Your answer should be every line below that includes the word "larger".

MATERIAL PROVIDED section start

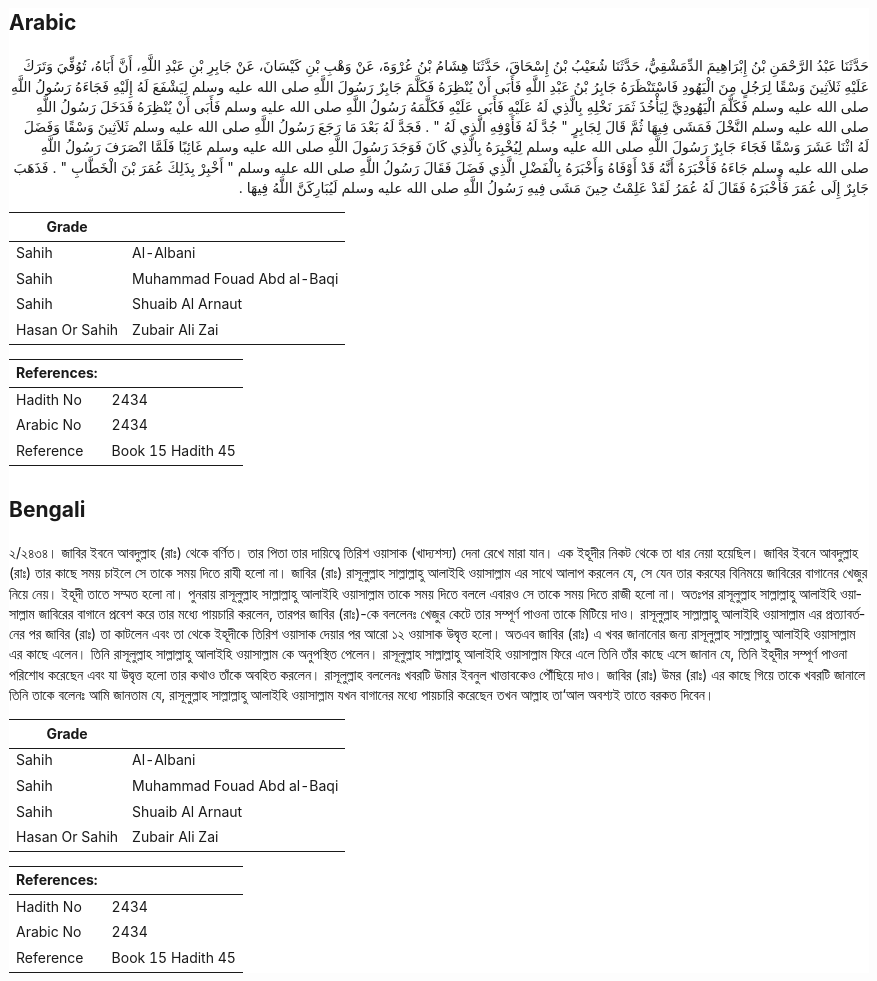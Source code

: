 ## Arabic


<div dir="rtl" lang="ar" style={{fontSize:'larger',backgroundColor:'#f8f9fa',padding:20}}>
حَدَّثَنَا عَبْدُ الرَّحْمَنِ بْنُ إِبْرَاهِيمَ الدِّمَشْقِيُّ، حَدَّثَنَا شُعَيْبُ بْنُ إِسْحَاقَ، حَدَّثَنَا هِشَامُ بْنُ عُرْوَةَ، عَنْ وَهْبِ بْنِ كَيْسَانَ، عَنْ جَابِرِ بْنِ عَبْدِ اللَّهِ، أَنَّ أَبَاهُ، تُوُفِّيَ وَتَرَكَ عَلَيْهِ ثَلاَثِينَ وَسْقًا لِرَجُلٍ مِنَ الْيَهُودِ فَاسْتَنْظَرَهُ جَابِرُ بْنُ عَبْدِ اللَّهِ فَأَبَى أَنْ يُنْظِرَهُ فَكَلَّمَ جَابِرٌ رَسُولَ اللَّهِ صلى الله عليه وسلم لِيَشْفَعَ لَهُ إِلَيْهِ فَجَاءَهُ رَسُولُ اللَّهِ صلى الله عليه وسلم فَكَلَّمَ الْيَهُودِيَّ لِيَأْخُذَ ثَمَرَ نَخْلِهِ بِالَّذِي لَهُ عَلَيْهِ فَأَبَى عَلَيْهِ فَكَلَّمَهُ رَسُولُ اللَّهِ صلى الله عليه وسلم فَأَبَى أَنْ يُنْظِرَهُ فَدَخَلَ رَسُولُ اللَّهِ صلى الله عليه وسلم النَّخْلَ فَمَشَى فِيهَا ثُمَّ قَالَ لِجَابِرٍ ‏"‏ جُدَّ لَهُ فَأَوْفِهِ الَّذِي لَهُ ‏"‏ ‏.‏ فَجَدَّ لَهُ بَعْدَ مَا رَجَعَ رَسُولُ اللَّهِ صلى الله عليه وسلم ثَلاَثِينَ وَسْقًا وَفَضَلَ لَهُ اثْنَا عَشَرَ وَسْقًا فَجَاءَ جَابِرٌ رَسُولَ اللَّهِ صلى الله عليه وسلم لِيُخْبِرَهُ بِالَّذِي كَانَ فَوَجَدَ رَسُولَ اللَّهِ صلى الله عليه وسلم غَائِبًا فَلَمَّا انْصَرَفَ رَسُولُ اللَّهِ صلى الله عليه وسلم جَاءَهُ فَأَخْبَرَهُ أَنَّهُ قَدْ أَوْفَاهُ وَأَخْبَرَهُ بِالْفَضْلِ الَّذِي فَضَلَ فَقَالَ رَسُولُ اللَّهِ صلى الله عليه وسلم ‏"‏ أَخْبِرْ بِذَلِكَ عُمَرَ بْنَ الْخَطَّابِ ‏"‏ ‏.‏ فَذَهَبَ جَابِرٌ إِلَى عُمَرَ فَأَخْبَرَهُ فَقَالَ لَهُ عُمَرُ لَقَدْ عَلِمْتُ حِينَ مَشَى فِيهِ رَسُولُ اللَّهِ صلى الله عليه وسلم لَيُبَارِكَنَّ اللَّهُ فِيهَا ‏.‏
</div>
<div style={{backgroundColor:'#f8f9fa',padding:20, marginBottom: 10}}><table> <thead> <tr> <th>Grade</th> <th></th> </tr> </thead> <tbody> <tr><td>Sahih</td><td>Al-Albani</td></tr><tr><td>Sahih</td><td>Muhammad Fouad Abd al-Baqi</td></tr><tr><td>Sahih</td><td>Shuaib Al Arnaut</td></tr><tr><td>Hasan Or Sahih</td><td>Zubair Ali Zai</td></tr></tbody></table><table> <thead> <tr> <th>References:</th> <th></th> </tr> </thead> <tbody><tr><td>Hadith No</td><td>2434</td></tr><tr><td>Arabic No</td><td>2434</td></tr><tr><td>Reference</td><td>Book 15 Hadith 45</td></tr></tbody></table></div>

## Bengali


<div dir="ltr" lang="bn" style={{fontSize:'larger',backgroundColor:'#f8f9fa',padding:20}}>
২/২৪৩৪। জাবির ইবনে আবদুল্লাহ (রাঃ) থেকে বর্ণিত। তার পিতা তার দায়িত্বে তিরিশ ওয়াসাক (খাদ্যশস্য) দেনা রেখে মারা যান। এক ইহূদীর নিকট থেকে তা ধার নেয়া হয়েছিল। জাবির ইবনে আবদুল্লাহ (রাঃ) তার কাছে সময় চাইলে সে তাকে সময় দিতে রাযী হলো না। জাবির (রাঃ) রাসূলুল্লাহ সাল্লাল্লাহু আলাইহি ওয়াসাল্লাম এর সাথে আলাপ করলেন যে, সে যেন তার করযের বিনিময়ে জাবিরের বাগানের খেজুর নিয়ে নেয়। ইহূদী তাতে সম্মত হলো না। পুনরায় রাসূলুল্লাহ সাল্লাল্লাহু আলাইহি ওয়াসাল্লাম তাকে সময় দিতে বললে এবারও সে তাকে সময় দিতে রাজী হলো না। অতঃপর রাসূলুল্লাহ সাল্লাল্লাহু আলাইহি ওয়াসাল্লাম জাবিরের বাগানে প্রবেশ করে তার মধ্যে পায়চারি করলেন, তারপর জাবির (রাঃ)-কে বললেনঃ খেজুর কেটে তার সম্পূর্ণ পাওনা তাকে মিটিয়ে দাও। রাসূলুল্লাহ সাল্লাল্লাহু আলাইহি ওয়াসাল্লাম এর প্রত্যাবর্তনের পর জাবির (রাঃ) তা কাটলেন এবং তা থেকে ইহূদীকে তিরিশ ওয়াসাক দেয়ার পর আরো ১২ ওয়াসাক উদ্বৃত্ত হলো। অতএব জাবির (রাঃ) এ খবর জানানোর জন্য রাসূলুল্লাহ সাল্লাল্লাহু আলাইহি ওয়াসাল্লাম এর কাছে এলেন। তিনি রাসূলুল্লাহ সাল্লাল্লাহু আলাইহি ওয়াসাল্লাম কে অনুপস্থিত পেলেন। রাসূলুল্লাহ সাল্লাল্লাহু আলাইহি ওয়াসাল্লাম ফিরে এলে তিনি তাঁর কাছে এসে জানান যে, তিনি ইহূদীর সম্পূর্ণ পাওনা পরিশোধ করেছেন এবং যা উদ্বৃত্ত হলো তার কথাও তাঁকে অবহিত করলেন। রাসূলুল্লাহ বললেনঃ খবরটি উমার ইবনুল খাত্তাবকেও পৌঁছিয়ে দাও। জাবির (রাঃ) উমর (রাঃ) এর কাছে গিয়ে তাকে খবরটি জানালে তিনি তাকে বলেনঃ আমি জানতাম যে, রাসূলুল্লাহ সাল্লাল্লাহু আলাইহি ওয়াসাল্লাম যখন বাগানের মধ্যে পায়চারি করেছেন তখন আল্লাহ তা‘আল অবশ্যই তাতে বরকত দিবেন।
</div>
<div style={{backgroundColor:'#f8f9fa',padding:20, marginBottom: 10}}><table> <thead> <tr> <th>Grade</th> <th></th> </tr> </thead> <tbody> <tr><td>Sahih</td><td>Al-Albani</td></tr><tr><td>Sahih</td><td>Muhammad Fouad Abd al-Baqi</td></tr><tr><td>Sahih</td><td>Shuaib Al Arnaut</td></tr><tr><td>Hasan Or Sahih</td><td>Zubair Ali Zai</td></tr></tbody></table><table> <thead> <tr> <th>References:</th> <th></th> </tr> </thead> <tbody><tr><td>Hadith No</td><td>2434</td></tr><tr><td>Arabic No</td><td>2434</td></tr><tr><td>Reference</td><td>Book 15 Hadith 45</td></tr></tbody></table></div>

MATERIAL PROVIDED section end

### TASK OUTPUT:
<div dir="rtl" lang="ar" style={{fontSize:'larger',backgroundColor:'#f8f9fa',padding:20}}>
<div dir="ltr" lang="bn" style={{fontSize:'larger',backgroundColor:'#f8f9fa',padding:20}}>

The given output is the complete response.